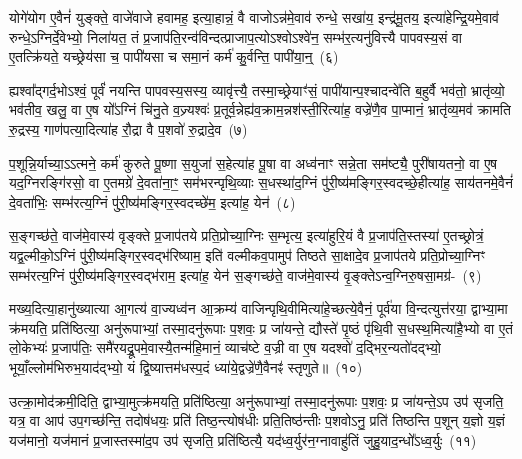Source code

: योगे॑योग ए॒वैनं॑ युङ्क्ते॒ वाजे॑वाजे हवामह॒ इत्या॒हान्नं॒ वै वाजो\-ऽन्न॑मे॒वाव॑ रुन्धे॒ सखा॑य॒ इन्द्र॑मू॒तय॒ इत्या॑हेन्द्रि॒यमे॒वाव॑ रुन्धे॒\-ऽग्निर्दे॒वेभ्यो॒ निला॑यत॒ तं प्र॒जा\-प॑ति॒रन्व॑विन्दत्प्राजाप॒त्यो\-ऽश्वो\-ऽश्वे॑न॒ सम्भ॑र॒त्यनु॑वित्त्यै पापवस्य॒सं वा ए॒तत्क्रि॑यते॒ यच्छ्रेय॑सा च॒ पापी॑यसा च समा॒नं कर्म॑ कु॒र्वन्ति॒ पापी॑या॒न्॒~(६)\ip

ह्यश्वा᳚द्गर्द॒भो\-ऽश्वं॒ पूर्वं॑ नयन्ति पापवस्य॒सस्य॒ व्यावृ॑त्त्यै॒ तस्मा॒च्छ्रेयाꣳ॑सं॒ पापी॑यान्प॒श्चा\-दन्वे॑ति ब॒हुर्वै भव॑तो॒ भ्रातृ॑व्यो॒ भव॑तीव॒ खलु॒ वा ए॒ष यो᳚\-ऽग्निं चि॑नु॒ते व॒ज्र्यश्वः॑ प्र॒तूर्व॒न्नेह्य॑व॒\-क्राम॒न्नश॑स्ती॒रित्या॑ह॒ वज्रे॑णै॒व पा॒प्मानं॒ भ्रातृ॑व्य॒मव॑ क्रामति रु॒द्रस्य॒ गाण॑पत्या॒दित्या॑ह रौ॒द्रा वै प॒शवो॑ रु॒द्रादे॒व~(७)\ip

प॒शून्नि॒र्याच्या॒\-ऽऽ\-त्मने॒ कर्म॑ कुरुते पू॒ष्णा स॒युजा॑ स॒हेत्या॑ह पू॒षा वा अध्व॑नाꣳ सन्ने॒ता सम॑ष्ट्यै॒ पुरी॑षायतनो॒ वा ए॒ष यद॒ग्निरङ्गि॑रसो॒ वा ए॒तमग्रे॑ दे॒वता॑ना॒ꣳ॒ सम॑भरन्पृथि॒व्याः स॒धस्था॑द॒ग्निं पु॑री॒ष्य॑मङ्गिर॒\-स्वदच्छे॒हीत्या॑ह॒ साय॑तनमे॒वैनं॑ दे॒वता॑भिः॒ सम्भ॑रत्य॒ग्निं पु॑री॒ष्य॑मङ्गिर॒\-स्वदच्छे॑म॒ इत्या॑ह॒ येन॑~(८)\ip

स॒ङ्गच्छ॑ते॒ वाज॑मे॒वास्य॑ वृङ्क्ते प्र॒जा\-प॑तये प्रति॒प्रोच्या॒ग्निः स॒म्भृत्य॒ इत्या॑हुरि॒यं वै प्र॒जा\-प॑ति॒स्तस्या॑ ए॒तच्छ्रोत्रं॒ यद्व॒ल्मीको॒\-ऽग्निं पु॑री॒ष्य॑मङ्गिर॒\-स्वद्भ॑रिष्याम॒ इति॑ वल्मीकव॒पामुप॑ तिष्ठते सा॒क्षादे॒व प्र॒जा\-प॑तये प्रति॒प्रोच्या॒ग्निꣳ सम्भ॑रत्य॒ग्निं पु॑री॒ष्य॑मङ्गिर॒\-स्वद्भ॑राम॒ इत्या॑ह॒ येन॑ स॒ङ्गच्छ॑ते॒ वाज॑मे॒वास्य॑ वृ॒ङ्क्ते\-ऽन्व॒ग्निरु॒षसा॒मग्र॑-~(९)\ip

मख्य॒दित्या॒हानु॑ख्यात्या आ॒गत्य॑ वा॒ज्यध्व॑न आ॒क्रम्य॑ वाजिन्पृथि॒वीमित्या॑हे॒च्छत्ये॒वैनं॒ पूर्व॑या वि॒न्दत्युत्त॑रया॒ द्वाभ्या॒मा क्र॑मयति॒ प्रति॑ष्ठित्या॒ अनु॑रूपाभ्यां॒ तस्मा॒दनु॑रूपाः प॒शवः॒ प्र जा॑यन्ते॒ द्यौस्ते॑ पृ॒ष्ठं पृ॑थि॒वी स॒धस्थ॒मित्या॑है॒भ्यो वा ए॒तं लो॒केभ्यः॑ प्र॒जा\-प॑तिः॒ समै॑रयद्रू॒पमे॒वास्यै॒तन्म॑हि॒मानं॒ व्याच॑ष्टे व॒ज्री वा ए॒ष यदश्वो॑ द॒द्भिर॒न्यतो॑दद्भ्यो॒ भूयाँ॒ल्लोम॑भिरुभ॒याद॑द्भ्यो॒ यं द्वि॒ष्यात्तम॑धस्प॒दं ध्या॑ये॒द्वज्रे॑णै॒वैनꣴ॑ स्तृणुते॥~(१०)\ip

{\anuvakamend[{आ॒ह॒ पापी॑यान्रु॒द्रादे॒व येनाग्रं॑ व॒ज्री वै स॒प्तद॑श च}]}

उत्क्रा॒मोद॑क्रमी॒दिति॒ द्वाभ्या॒मुत्क्र॑मयति॒ प्रति॑ष्ठित्या॒ अनु॑रूपाभ्यां॒ तस्मा॒दनु॑रूपाः प॒शवः॒ प्र जा॑यन्ते॒\-ऽप उप॑ सृजति॒ यत्र॒ वा आप॑ उप॒गच्छ॑न्ति॒ तदोष॑धयः॒ प्रति॑ तिष्ठ॒न्त्योष॑धीः प्रति॒तिष्ठ॑न्तीः प॒शवो\-ऽनु॒ प्रति॑ तिष्ठन्ति प॒शून् य॒ज्ञो य॒ज्ञं यज॑मानो॒ यज॑मानं प्र॒जास्तस्मा॑द॒प उप॑ सृजति॒ प्रति॑ष्ठित्यै॒ यद॑ध्व॒र्युर॑न॒ग्नावाहु॑तिं जुहु॒याद॒न्धो᳚\-ऽध्व॒र्युः~(११)\ip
▬▬▬▬▬▬▬▬▬▬
> WORK INSTRUCTION
Scan the entries above for the line containing "ह्यश्वा᳚द्गर्द॒भो\-ऽश्वं॒ पूर्वं॑ नयन्ति", and copy it and all lines after it exactly, down to and including the line containing "प॒शून्नि॒र्याच्या॒\-ऽऽ\-त्मने॒ कर्म॑ कुरुते".

> YOUR RESPONSE
ह्यश्वा᳚द्गर्द॒भो\-ऽश्वं॒ पूर्वं॑ नयन्ति पापवस्य॒सस्य॒ व्यावृ॑त्त्यै॒ तस्मा॒च्छ्रेयाꣳ॑सं॒ पापी॑यान्प॒श्चा\-दन्वे॑ति ब॒हुर्वै भव॑तो॒ भ्रातृ॑व्यो॒ भव॑तीव॒ खलु॒ वा ए॒ष यो᳚\-ऽग्निं चि॑नु॒ते व॒ज्र्यश्वः॑ प्र॒तूर्व॒न्नेह्य॑व॒\-क्राम॒न्नश॑स्ती॒रित्या॑ह॒ वज्रे॑णै॒व पा॒प्मानं॒ भ्रातृ॑व्य॒मव॑ क्रामति रु॒द्रस्य॒ गाण॑पत्या॒दित्या॑ह रौ॒द्रा वै प॒शवो॑ रु॒द्रादे॒व~(७)\ip

प॒शून्नि॒र्याच्या॒\-ऽऽ\-त्मने॒ कर्म॑ कुरुते पू॒ष्णा स॒युजा॑ स॒हेत्या॑ह पू॒षा वा अध्व॑नाꣳ सन्ने॒ता सम॑ष्ट्यै॒ पुरी॑षायतनो॒ वा ए॒ष यद॒ग्निरङ्गि॑रसो॒ वा ए॒तमग्रे॑ दे॒वता॑ना॒ꣳ॒ सम॑भरन्पृथि॒व्याः स॒धस्था॑द॒ग्निं पु॑री॒ष्य॑मङ्गिर॒\-स्वदच्छे॒हीत्या॑ह॒ साय॑तनमे॒वैनं॑ दे॒वता॑भिः॒ सम्भ॑रत्य॒ग्निं पु॑री॒ष्य॑मङ्गिर॒\-स्वदच्छे॑म॒ इत्या॑ह॒ येन॑~(८)\ip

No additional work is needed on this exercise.